Это вздыбливает, рушит все слежавшиеся пласты в писателе. На него обрушивается сомнение: все, что он вершил в прокрустовом русле индуизма и кришнаитства в последние годы, все мирские привязанности, оборванные с кровью, все отречения от реальной жизни – это все зря?! Неужели были ложными его верования во второй половине жизни?
Его могучий ум, его дающая заметные сбои психика пытаются слить воедино и сопоставить несопоставимое: праведную, насыщенную творчеством жизнь и предательское бегство от нее.

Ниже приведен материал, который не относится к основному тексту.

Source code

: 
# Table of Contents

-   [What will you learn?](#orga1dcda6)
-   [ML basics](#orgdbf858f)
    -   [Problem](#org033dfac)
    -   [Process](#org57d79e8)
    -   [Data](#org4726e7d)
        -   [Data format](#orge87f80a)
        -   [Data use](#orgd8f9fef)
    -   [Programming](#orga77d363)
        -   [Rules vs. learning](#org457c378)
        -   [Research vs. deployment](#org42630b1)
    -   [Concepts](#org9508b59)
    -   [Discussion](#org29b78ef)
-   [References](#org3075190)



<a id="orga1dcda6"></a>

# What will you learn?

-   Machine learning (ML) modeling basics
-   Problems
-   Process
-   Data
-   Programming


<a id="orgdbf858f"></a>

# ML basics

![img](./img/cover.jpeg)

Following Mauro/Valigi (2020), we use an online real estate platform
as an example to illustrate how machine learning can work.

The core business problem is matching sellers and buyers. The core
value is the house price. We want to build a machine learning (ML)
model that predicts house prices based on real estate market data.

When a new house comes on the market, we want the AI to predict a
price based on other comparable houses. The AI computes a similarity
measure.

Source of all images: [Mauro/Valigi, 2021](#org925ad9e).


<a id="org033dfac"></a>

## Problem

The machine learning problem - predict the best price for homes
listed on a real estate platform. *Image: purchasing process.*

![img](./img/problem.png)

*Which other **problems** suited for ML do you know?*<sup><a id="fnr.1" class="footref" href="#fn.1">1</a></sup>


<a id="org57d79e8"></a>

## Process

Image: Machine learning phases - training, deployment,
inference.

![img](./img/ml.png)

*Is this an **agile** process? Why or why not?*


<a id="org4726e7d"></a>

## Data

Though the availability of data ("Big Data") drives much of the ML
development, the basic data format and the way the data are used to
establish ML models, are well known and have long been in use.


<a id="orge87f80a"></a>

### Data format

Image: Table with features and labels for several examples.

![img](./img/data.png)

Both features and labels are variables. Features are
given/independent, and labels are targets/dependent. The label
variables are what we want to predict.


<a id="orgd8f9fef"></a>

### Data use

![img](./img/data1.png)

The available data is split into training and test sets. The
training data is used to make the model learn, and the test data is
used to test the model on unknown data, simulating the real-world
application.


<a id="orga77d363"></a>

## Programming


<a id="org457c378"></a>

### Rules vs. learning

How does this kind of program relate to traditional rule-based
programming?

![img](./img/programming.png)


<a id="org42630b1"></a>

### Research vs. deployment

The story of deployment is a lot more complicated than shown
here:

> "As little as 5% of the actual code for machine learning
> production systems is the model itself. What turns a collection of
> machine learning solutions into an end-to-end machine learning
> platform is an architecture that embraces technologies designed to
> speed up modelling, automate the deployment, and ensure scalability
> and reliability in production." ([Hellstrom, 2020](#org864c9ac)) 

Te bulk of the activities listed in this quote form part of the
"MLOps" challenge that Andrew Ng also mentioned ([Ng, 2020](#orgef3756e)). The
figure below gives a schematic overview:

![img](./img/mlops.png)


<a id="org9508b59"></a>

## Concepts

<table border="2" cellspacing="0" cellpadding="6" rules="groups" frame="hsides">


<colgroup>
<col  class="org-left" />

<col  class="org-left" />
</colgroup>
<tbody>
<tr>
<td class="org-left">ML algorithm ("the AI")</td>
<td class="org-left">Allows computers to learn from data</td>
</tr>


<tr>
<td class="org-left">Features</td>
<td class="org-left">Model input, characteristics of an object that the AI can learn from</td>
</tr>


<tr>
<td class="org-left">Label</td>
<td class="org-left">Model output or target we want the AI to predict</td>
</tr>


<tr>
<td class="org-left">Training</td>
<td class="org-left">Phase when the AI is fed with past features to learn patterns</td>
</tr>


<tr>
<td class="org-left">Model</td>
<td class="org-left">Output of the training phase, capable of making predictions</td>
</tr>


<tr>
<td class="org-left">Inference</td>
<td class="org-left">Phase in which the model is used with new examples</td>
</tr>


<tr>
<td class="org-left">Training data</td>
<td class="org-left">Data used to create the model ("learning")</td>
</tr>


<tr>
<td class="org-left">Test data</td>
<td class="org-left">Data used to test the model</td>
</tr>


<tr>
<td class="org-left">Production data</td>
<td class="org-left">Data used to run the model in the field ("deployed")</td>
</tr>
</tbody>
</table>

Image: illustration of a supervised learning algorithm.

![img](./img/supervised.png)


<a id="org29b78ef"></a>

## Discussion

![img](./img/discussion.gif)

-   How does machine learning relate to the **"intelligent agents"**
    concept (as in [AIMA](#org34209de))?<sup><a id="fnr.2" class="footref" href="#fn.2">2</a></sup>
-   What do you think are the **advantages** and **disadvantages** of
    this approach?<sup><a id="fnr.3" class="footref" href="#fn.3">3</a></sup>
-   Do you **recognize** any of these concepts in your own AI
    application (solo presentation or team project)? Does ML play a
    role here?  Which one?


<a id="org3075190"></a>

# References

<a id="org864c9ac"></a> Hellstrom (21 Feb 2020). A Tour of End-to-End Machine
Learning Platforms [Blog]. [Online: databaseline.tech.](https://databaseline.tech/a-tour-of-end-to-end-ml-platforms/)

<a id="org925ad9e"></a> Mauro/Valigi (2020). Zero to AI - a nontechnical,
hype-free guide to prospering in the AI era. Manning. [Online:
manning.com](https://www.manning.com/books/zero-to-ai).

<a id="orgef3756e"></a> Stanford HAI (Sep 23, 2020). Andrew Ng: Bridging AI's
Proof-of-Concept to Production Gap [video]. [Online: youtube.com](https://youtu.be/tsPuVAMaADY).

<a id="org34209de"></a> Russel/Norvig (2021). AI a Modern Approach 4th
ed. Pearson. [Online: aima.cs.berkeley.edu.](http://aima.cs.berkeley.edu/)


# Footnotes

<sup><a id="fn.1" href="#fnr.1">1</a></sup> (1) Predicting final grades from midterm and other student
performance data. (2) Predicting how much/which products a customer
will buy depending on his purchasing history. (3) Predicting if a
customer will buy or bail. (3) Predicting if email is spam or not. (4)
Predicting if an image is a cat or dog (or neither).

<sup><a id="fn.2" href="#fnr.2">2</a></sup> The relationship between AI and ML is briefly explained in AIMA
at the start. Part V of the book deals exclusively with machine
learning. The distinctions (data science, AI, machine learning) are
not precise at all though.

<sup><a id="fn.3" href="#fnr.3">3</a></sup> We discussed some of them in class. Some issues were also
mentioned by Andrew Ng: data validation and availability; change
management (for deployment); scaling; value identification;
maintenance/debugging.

Иногда ему удается с неимоверными усилиями оторваться от себя, воспарить холодно и язвительно над собственным «эго», оценить свои нелепости со стороны. Толстой безжалостно препарирует себя:
«Субъект сангвинического свойства. Больной одержим манией, называемой немецкими психиатрами Weltverbesserungewahn (мечты о всеобщем усовершенствовании). Пункт помешательства в том, что больной считает возможным изменить жизнь других людей словом. Признаки помешательства: недовольство всем существующим порядком, осуждение всех, кроме себя, непорочного, раздражительная многоречивость без обращения внимания на слушателей. Частые переходы от злости к ненатуральной слезливости. Занятие никому не нужными работами… шитье сапог, кошение травы и т.п.
Лечение: полное равнодушие всех окружающих к его речам и изоляция этим».
В этом самоопределении − беспощадность к себе и точность диагностики. Они свидетельствуют о могучем разуме писателя, все еще неподвластном хвори. Но вспышка этой психиатрической самоаналитики была последней. Силы истощились. 28 октября 1910 года Толстой уходит из Ясной Поляны от семьи − в никуда. И в бессмертие. Он как хрупкая шлюпка в нещадном и буйном океане жизни попал между двумя тяжкими валами гиперконфессий. И был ими раздавлен.